Yes, even Iago was a little lamb, too. The imagination and spiritual
strength of Shakespeare’s evildoers stopped short at a dozen
corpses. Because they had no ideology. Ideology – that is what
gives evildoing its long-sought justification and gives the evildoer
the necessary steadfastness and determination. That is the social
theory which helps to make his acts seem good instead of bad in his
own and others’ eyes…. That was how the agents of the Inquisition
fortified their wills: by invoking Christianity; the conquerors of
foreign lands, by extolling the grandeur of their Motherland; the
colonizers, by civilization; the Nazis, by race; and the Jacobins
(early and late), by equality, brotherhood, and the happiness of
future generations… Without evildoers there would have been no
Archipelago.
— The
Gulag Archipelago, Chapter 4, p. 173
There
had been works about the Soviet prison/camp system before, and its
existence had been known to the Western public since the 1930s.
However, never before had the general reading public been brought
face to face with the horrors of the Gulag in this way. The
controversy surrounding this text, in particular, was largely due to
the way Solzhenitsyn definitively and painstakingly laid the
theoretical, legal, and practical origins of the Gulag system at
Lenin’s feet, not Stalin’s. According to Solzhenitsyn’s
testimony, Stalin merely amplified a concentration camp system that
was already in place. This is significant, as many Western
intellectuals viewed the Soviet concentration camp system as a
“Stalinist aberration”
Where Volume 1 seemed mainly to be about the process of how the
(fictional) legalities came into being that led to arrests and about
the arrests and early detainment, this volume was all about the camps
and the various kinds of people in the Gulag. The first 65% dealt
exclusively with the camps, what went on in them, how the prisoners
existed, how they lived (and died) what uses the camps were put too.
This was grueling. I started this particular volume back in August of
last year and am just now finishing it up. So 5 months?
I wish I had profound things to write here but I don't.
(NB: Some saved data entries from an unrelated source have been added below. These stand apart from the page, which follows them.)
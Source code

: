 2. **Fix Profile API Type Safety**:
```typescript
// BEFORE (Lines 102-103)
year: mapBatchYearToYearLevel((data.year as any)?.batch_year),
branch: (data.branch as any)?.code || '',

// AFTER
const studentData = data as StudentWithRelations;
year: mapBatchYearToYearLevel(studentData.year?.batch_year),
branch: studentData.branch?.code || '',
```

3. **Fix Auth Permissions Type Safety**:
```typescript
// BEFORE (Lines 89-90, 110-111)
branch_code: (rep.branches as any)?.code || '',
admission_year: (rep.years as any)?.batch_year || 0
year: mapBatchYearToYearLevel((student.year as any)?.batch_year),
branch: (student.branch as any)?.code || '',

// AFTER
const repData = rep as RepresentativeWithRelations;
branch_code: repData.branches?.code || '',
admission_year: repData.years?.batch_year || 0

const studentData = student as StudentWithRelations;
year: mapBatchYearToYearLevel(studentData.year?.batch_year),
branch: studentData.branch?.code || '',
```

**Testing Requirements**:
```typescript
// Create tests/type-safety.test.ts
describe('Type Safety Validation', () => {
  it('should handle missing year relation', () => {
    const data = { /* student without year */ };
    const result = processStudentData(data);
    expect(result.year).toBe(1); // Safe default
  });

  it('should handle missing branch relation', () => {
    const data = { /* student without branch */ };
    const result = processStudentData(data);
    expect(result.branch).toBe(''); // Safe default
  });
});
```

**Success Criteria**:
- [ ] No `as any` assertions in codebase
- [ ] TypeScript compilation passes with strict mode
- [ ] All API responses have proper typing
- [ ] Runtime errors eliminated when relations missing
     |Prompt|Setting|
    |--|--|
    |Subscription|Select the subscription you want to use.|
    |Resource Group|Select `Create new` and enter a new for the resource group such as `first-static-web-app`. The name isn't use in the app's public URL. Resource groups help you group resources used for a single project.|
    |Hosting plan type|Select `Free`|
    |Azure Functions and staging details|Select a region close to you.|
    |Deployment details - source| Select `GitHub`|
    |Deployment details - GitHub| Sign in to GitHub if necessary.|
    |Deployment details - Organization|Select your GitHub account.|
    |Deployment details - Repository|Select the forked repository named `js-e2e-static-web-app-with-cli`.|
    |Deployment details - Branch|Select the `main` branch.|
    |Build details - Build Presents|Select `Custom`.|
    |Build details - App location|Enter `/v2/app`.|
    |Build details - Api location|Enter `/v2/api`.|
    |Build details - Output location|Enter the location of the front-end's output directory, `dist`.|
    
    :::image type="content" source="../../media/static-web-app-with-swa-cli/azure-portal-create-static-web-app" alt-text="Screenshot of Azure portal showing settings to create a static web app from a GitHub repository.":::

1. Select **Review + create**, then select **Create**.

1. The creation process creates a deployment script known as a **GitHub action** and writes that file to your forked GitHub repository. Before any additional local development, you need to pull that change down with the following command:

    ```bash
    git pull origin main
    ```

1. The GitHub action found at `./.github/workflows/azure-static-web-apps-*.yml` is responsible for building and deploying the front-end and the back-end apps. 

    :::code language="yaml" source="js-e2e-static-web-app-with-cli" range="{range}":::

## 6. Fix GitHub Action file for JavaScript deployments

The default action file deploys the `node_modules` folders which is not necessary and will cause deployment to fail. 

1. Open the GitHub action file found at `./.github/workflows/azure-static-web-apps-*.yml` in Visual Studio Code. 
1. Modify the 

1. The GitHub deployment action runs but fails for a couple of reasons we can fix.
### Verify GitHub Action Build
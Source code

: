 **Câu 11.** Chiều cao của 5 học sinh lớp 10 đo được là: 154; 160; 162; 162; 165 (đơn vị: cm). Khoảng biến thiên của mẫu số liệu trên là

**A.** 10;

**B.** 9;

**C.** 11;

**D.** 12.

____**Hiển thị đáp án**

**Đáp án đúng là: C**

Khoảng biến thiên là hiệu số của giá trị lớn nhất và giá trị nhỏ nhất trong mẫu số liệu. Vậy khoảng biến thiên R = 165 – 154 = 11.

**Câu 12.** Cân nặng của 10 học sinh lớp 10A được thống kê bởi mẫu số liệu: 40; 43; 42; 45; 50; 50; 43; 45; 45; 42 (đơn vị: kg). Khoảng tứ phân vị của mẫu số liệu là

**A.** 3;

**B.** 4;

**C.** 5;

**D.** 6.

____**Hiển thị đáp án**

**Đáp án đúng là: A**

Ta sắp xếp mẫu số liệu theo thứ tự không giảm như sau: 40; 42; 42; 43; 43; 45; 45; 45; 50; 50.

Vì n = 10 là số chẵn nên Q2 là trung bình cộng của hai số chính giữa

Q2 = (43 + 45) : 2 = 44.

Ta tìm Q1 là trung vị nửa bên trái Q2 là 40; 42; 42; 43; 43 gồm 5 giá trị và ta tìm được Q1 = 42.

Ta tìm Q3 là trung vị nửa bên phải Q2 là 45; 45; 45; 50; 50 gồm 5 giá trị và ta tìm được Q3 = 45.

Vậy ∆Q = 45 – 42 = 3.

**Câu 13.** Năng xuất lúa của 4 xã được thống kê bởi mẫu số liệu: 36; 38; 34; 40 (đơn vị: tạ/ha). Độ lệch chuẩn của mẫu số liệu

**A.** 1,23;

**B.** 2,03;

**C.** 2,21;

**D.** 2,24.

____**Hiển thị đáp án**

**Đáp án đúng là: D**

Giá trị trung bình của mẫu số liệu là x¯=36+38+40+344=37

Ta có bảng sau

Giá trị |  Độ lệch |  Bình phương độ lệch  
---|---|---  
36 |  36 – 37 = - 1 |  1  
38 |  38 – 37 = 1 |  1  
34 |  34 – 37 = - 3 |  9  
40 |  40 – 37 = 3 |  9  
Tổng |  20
Solzhenitsyn
simply chronicles what has gone on and shows how some of it happened
(people turning a blind eye, people letting it happen because it was
happening to someone else, people letting it happen because they were
afraid of it happening to them, people letting it happen because it
was happening to a group they didn't like) and the absolutely
horrific costs of the camps. Make no mistake, the Gulags were death
camps as sure as the Nazi camps were.
Solzhenitsyn also lets his own personality and biases show through
quite a bit when he talks about the various kinds of people in the
last part of the book. Any time a “thief” is mentioned (ie, a
non-political offender for some actual crime), he really goes off
against them. He makes no bones about how he survived his time
(becoming an informer in the camps) and describes the very few kind
of people who would refuse that (Christians being the main group).
Besides the weighty content, what also slowed me down was the
references to things or people that I simply had no idea about or
anyway to put them into context. Many times whole passages held
almost no meaning for me because I didn't know the people being
talked about or the brand of Russian humor went winging its way over
my head. Solzhenitsyn did have a dry, sarcastic kind of humor and I
appreciated what I could understand. Whenever he talked about the
language and how particular words grew out of the Gulag, he lost me
there too.
I won't go into the politics beyond to say that what we are seeing
now in terms of our media organizations in lockstep with the current
administration will be very familiar to anyone who has read this.
I am going to be taking an extended break before attempting Volume 3.
I've got a bunch of other non-fiction books that have been just
sitting on my kindle so it's time to pay them some attention. And I
can't face another volume like this for awhile, it's just too much.